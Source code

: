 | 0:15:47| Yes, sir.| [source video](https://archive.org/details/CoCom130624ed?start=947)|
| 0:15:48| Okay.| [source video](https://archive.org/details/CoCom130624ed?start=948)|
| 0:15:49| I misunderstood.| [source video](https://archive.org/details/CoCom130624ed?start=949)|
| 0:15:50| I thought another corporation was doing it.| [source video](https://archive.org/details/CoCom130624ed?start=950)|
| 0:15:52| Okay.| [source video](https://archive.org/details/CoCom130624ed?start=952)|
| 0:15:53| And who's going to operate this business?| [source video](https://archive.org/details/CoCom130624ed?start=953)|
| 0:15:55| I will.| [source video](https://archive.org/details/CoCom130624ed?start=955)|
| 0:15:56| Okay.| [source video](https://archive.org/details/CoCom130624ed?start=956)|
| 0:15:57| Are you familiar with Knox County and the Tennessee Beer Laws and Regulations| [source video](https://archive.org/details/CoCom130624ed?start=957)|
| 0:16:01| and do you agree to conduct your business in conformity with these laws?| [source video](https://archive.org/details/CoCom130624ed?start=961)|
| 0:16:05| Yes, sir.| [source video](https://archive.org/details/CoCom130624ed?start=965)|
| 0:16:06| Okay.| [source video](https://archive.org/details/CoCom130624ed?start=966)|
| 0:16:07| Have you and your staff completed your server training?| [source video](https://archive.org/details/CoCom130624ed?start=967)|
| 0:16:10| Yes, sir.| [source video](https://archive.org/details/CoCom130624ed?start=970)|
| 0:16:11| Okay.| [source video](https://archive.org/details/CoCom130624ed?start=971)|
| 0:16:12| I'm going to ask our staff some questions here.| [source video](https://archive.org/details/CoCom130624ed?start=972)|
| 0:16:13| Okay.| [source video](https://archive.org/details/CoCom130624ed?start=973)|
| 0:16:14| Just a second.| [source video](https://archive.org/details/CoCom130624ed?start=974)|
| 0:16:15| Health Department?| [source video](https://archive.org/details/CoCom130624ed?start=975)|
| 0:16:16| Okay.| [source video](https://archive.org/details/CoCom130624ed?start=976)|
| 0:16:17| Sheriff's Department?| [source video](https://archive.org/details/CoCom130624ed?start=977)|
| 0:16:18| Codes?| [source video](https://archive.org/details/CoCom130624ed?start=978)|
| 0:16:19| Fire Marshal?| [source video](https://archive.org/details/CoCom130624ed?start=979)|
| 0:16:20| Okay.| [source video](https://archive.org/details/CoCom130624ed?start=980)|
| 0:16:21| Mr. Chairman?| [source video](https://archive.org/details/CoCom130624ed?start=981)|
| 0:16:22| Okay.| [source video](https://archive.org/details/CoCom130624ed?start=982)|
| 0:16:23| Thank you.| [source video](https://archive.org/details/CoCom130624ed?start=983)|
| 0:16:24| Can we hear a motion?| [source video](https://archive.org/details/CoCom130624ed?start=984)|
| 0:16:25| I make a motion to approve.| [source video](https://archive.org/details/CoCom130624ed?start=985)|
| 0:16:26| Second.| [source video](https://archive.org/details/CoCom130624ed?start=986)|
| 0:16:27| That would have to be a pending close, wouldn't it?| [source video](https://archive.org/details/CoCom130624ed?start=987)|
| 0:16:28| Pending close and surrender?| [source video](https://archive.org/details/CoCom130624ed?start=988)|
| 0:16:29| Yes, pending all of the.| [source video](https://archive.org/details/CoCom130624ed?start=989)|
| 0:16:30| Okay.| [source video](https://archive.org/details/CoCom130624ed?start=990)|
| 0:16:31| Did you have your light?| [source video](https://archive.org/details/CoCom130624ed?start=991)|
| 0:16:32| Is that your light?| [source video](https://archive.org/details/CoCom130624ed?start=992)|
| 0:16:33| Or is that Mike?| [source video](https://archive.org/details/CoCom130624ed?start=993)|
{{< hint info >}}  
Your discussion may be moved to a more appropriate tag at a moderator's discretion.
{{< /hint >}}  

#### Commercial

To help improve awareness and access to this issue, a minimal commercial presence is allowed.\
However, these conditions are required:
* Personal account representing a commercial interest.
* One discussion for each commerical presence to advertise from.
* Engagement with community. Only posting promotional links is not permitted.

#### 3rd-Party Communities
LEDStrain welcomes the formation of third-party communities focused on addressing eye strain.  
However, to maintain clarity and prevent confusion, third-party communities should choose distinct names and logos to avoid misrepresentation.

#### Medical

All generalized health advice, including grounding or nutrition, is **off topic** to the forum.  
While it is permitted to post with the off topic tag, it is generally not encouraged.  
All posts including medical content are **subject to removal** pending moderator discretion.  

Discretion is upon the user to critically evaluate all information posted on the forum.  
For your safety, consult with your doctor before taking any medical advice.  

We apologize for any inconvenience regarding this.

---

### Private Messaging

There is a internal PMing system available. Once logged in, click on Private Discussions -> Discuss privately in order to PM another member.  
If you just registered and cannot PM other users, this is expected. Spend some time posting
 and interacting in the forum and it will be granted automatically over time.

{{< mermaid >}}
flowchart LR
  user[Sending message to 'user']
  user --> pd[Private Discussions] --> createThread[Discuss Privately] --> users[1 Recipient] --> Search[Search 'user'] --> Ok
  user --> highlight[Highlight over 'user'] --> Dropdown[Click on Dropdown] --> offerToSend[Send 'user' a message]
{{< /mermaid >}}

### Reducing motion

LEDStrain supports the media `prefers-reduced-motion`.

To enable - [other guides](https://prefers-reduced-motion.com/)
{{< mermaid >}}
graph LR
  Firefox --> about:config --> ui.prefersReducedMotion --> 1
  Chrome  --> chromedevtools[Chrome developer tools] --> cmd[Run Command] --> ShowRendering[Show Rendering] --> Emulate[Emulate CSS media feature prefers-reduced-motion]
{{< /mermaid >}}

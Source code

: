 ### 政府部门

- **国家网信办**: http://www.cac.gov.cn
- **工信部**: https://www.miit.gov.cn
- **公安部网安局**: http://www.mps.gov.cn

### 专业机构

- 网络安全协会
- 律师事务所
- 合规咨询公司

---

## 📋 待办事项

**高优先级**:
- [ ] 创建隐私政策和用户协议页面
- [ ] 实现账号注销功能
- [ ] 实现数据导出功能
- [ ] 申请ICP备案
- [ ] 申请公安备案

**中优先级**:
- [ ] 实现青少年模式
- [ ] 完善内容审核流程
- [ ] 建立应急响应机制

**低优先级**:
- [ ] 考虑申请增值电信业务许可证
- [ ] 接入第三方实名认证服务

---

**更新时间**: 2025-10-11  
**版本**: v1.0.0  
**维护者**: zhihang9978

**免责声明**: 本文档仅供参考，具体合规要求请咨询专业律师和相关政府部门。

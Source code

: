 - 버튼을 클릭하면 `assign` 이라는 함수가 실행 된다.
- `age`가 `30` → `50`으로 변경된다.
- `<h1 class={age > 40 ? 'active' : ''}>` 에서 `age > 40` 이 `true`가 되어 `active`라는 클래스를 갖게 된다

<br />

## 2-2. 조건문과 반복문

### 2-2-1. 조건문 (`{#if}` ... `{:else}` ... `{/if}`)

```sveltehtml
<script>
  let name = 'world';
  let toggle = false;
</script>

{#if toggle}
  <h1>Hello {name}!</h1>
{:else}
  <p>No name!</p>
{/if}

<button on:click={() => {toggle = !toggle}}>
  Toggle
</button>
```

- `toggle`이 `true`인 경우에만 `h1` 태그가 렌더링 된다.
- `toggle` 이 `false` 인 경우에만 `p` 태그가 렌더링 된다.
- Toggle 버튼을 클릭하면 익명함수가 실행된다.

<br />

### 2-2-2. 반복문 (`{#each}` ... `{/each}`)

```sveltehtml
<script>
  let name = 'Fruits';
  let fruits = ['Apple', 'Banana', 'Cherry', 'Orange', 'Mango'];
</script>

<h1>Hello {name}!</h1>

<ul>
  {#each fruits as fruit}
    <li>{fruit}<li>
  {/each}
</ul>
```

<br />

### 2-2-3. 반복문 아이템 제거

What is being asked
Start at the first line of the material and write everything out exactly.

Response area
Source code

: | 0:15:47| Yes, sir.| [source video](https://archive.org/details/CoCom130624ed?start=947)|
| 0:15:48| Okay.| [source video](https://archive.org/details/CoCom130624ed?start=948)|
| 0:15:49| I misunderstood.| [source video](https://archive.org/details/CoCom130624ed?start=949)|
| 0:15:50| I thought another corporation was doing it.| [source video](https://archive.org/details/CoCom130624ed?start=950)|
| 0:15:52| Okay.| [source video](https://archive.org/details/CoCom130624ed?start=952)|
| 0:15:53| And who's going to operate this business?| [source video](https://archive.org/details/CoCom130624ed?start=953)|
| 0:15:55| I will.| [source video](https://archive.org/details/CoCom130624ed?start=955)|
| 0:15:56| Okay.| [source video](https://archive.org/details/CoCom130624ed?start=956)|
| 0:15:57| Are you familiar with Knox County and the Tennessee Beer Laws and Regulations| [source video](https://archive.org/details/CoCom130624ed?start=957)|
| 0:16:01| and do you agree to conduct your business in conformity with these laws?| [source video](https://archive.org/details/CoCom130624ed?start=961)|
| 0:16:05| Yes, sir.| [source video](https://archive.org/details/CoCom130624ed?start=965)|
| 0:16:06| Okay.| [source video](https://archive.org/details/CoCom130624ed?start=966)|
| 0:16:07| Have you and your staff completed your server training?| [source video](https://archive.org/details/CoCom130624ed?start=967)|
| 0:16:10| Yes, sir.| [source video](https://archive.org/details/CoCom130624ed?start=970)|
| 0:16:11| Okay.| [source video](https://archive.org/details/CoCom130624ed?start=971)|
| 0:16:12| I'm going to ask our staff some questions here.| [source video](https://archive.org/details/CoCom130624ed?start=972)|
| 0:16:13| Okay.| [source video](https://archive.org/details/CoCom130624ed?start=973)|
| 0:16:14| Just a second.| [source video](https://archive.org/details/CoCom130624ed?start=974)|
| 0:16:15| Health Department?| [source video](https://archive.org/details/CoCom130624ed?start=975)|
| 0:16:16| Okay.| [source video](https://archive.org/details/CoCom130624ed?start=976)|
| 0:16:17| Sheriff's Department?| [source video](https://archive.org/details/CoCom130624ed?start=977)|
| 0:16:18| Codes?| [source video](https://archive.org/details/CoCom130624ed?start=978)|
| 0:16:19| Fire Marshal?| [source video](https://archive.org/details/CoCom130624ed?start=979)|
| 0:16:20| Okay.| [source video](https://archive.org/details/CoCom130624ed?start=980)|
| 0:16:21| Mr. Chairman?| [source video](https://archive.org/details/CoCom130624ed?start=981)|
| 0:16:22| Okay.| [source video](https://archive.org/details/CoCom130624ed?start=982)|
| 0:16:23| Thank you.| [source video](https://archive.org/details/CoCom130624ed?start=983)|
| 0:16:24| Can we hear a motion?| [source video](https://archive.org/details/CoCom130624ed?start=984)|
| 0:16:25| I make a motion to approve.| [source video](https://archive.org/details/CoCom130624ed?start=985)|
| 0:16:26| Second.| [source video](https://archive.org/details/CoCom130624ed?start=986)|
| 0:16:27| That would have to be a pending close, wouldn't it?| [source video](https://archive.org/details/CoCom130624ed?start=987)|
| 0:16:28| Pending close and surrender?| [source video](https://archive.org/details/CoCom130624ed?start=988)|
| 0:16:29| Yes, pending all of the.| [source video](https://archive.org/details/CoCom130624ed?start=989)|
| 0:16:30| Okay.| [source video](https://archive.org/details/CoCom130624ed?start=990)|
| 0:16:31| Did you have your light?| [source video](https://archive.org/details/CoCom130624ed?start=991)|
| 0:16:32| Is that your light?| [source video](https://archive.org/details/CoCom130624ed?start=992)|
| 0:16:33| Or is that Mike?| [source video](https://archive.org/details/CoCom130624ed?start=993)|
{{< hint info >}}  
Your discussion may be moved to a more appropriate tag at a moderator's discretion.
{{< /hint >}}  

#### Commercial

To help improve awareness and access to this issue, a minimal commercial presence is allowed.\
However, these conditions are required:
* Personal account representing a commercial interest.
* One discussion for each commerical presence to advertise from.
* Engagement with community. Only posting promotional links is not permitted.

#### 3rd-Party Communities
LEDStrain welcomes the formation of third-party communities focused on addressing eye strain.  
However, to maintain clarity and prevent confusion, third-party communities should choose distinct names and logos to avoid misrepresentation.

#### Medical

All generalized health advice, including grounding or nutrition, is **off topic** to the forum.  
While it is permitted to post with the off topic tag, it is generally not encouraged.  
All posts including medical content are **subject to removal** pending moderator discretion.  

Discretion is upon the user to critically evaluate all information posted on the forum.  
For your safety, consult with your doctor before taking any medical advice.  

We apologize for any inconvenience regarding this.

---

### Private Messaging

There is a internal PMing system available. Once logged in, click on Private Discussions -> Discuss privately in order to PM another member.  
If you just registered and cannot PM other users, this is expected. Spend some time posting
 and interacting in the forum and it will be granted automatically over time.

{{< mermaid >}}
flowchart LR
  user[Sending message to 'user']
  user --> pd[Private Discussions] --> createThread[Discuss Privately] --> users[1 Recipient] --> Search[Search 'user'] --> Ok
  user --> highlight[Highlight over 'user'] --> Dropdown[Click on Dropdown] --> offerToSend[Send 'user' a message]
{{< /mermaid >}}

### Reducing motion

LEDStrain supports the media `prefers-reduced-motion`.

To enable - [other guides](https://prefers-reduced-motion.com/)
{{< mermaid >}}
graph LR
  Firefox --> about:config --> ui.prefersReducedMotion --> 1
  Chrome  --> chromedevtools[Chrome developer tools] --> cmd[Run Command] --> ShowRendering[Show Rendering] --> Emulate[Emulate CSS media feature prefers-reduced-motion]
{{< /mermaid >}}

Source code

: ### 政府部门

- **国家网信办**: http://www.cac.gov.cn
- **工信部**: https://www.miit.gov.cn
- **公安部网安局**: http://www.mps.gov.cn

### 专业机构

- 网络安全协会
- 律师事务所
- 合规咨询公司

---

## 📋 待办事项

**高优先级**:
- [ ] 创建隐私政策和用户协议页面
- [ ] 实现账号注销功能
- [ ] 实现数据导出功能
- [ ] 申请ICP备案
- [ ] 申请公安备案

**中优先级**:
- [ ] 实现青少年模式
- [ ] 完善内容审核流程
- [ ] 建立应急响应机制

**低优先级**:
- [ ] 考虑申请增值电信业务许可证
- [ ] 接入第三方实名认证服务

---

**更新时间**: 2025-10-11  
**版本**: v1.0.0  
**维护者**: zhihang9978

**免责声明**: 本文档仅供参考，具体合规要求请咨询专业律师和相关政府部门。

Source code

: - 버튼을 클릭하면 `assign` 이라는 함수가 실행 된다.
- `age`가 `30` → `50`으로 변경된다.
- `<h1 class={age > 40 ? 'active' : ''}>` 에서 `age > 40` 이 `true`가 되어 `active`라는 클래스를 갖게 된다

<br />

## 2-2. 조건문과 반복문

### 2-2-1. 조건문 (`{#if}` ... `{:else}` ... `{/if}`)

```sveltehtml
<script>
  let name = 'world';
  let toggle = false;
</script>

{#if toggle}
  <h1>Hello {name}!</h1>
{:else}
  <p>No name!</p>
{/if}

<button on:click={() => {toggle = !toggle}}>
  Toggle
</button>
```

- `toggle`이 `true`인 경우에만 `h1` 태그가 렌더링 된다.
- `toggle` 이 `false` 인 경우에만 `p` 태그가 렌더링 된다.
- Toggle 버튼을 클릭하면 익명함수가 실행된다.

<br />

### 2-2-2. 반복문 (`{#each}` ... `{/each}`)

```sveltehtml
<script>
  let name = 'Fruits';
  let fruits = ['Apple', 'Banana', 'Cherry', 'Orange', 'Mango'];
</script>

<h1>Hello {name}!</h1>

<ul>
  {#each fruits as fruit}
    <li>{fruit}<li>
  {/each}
</ul>
```

<br />

### 2-2-3. 반복문 아이템 제거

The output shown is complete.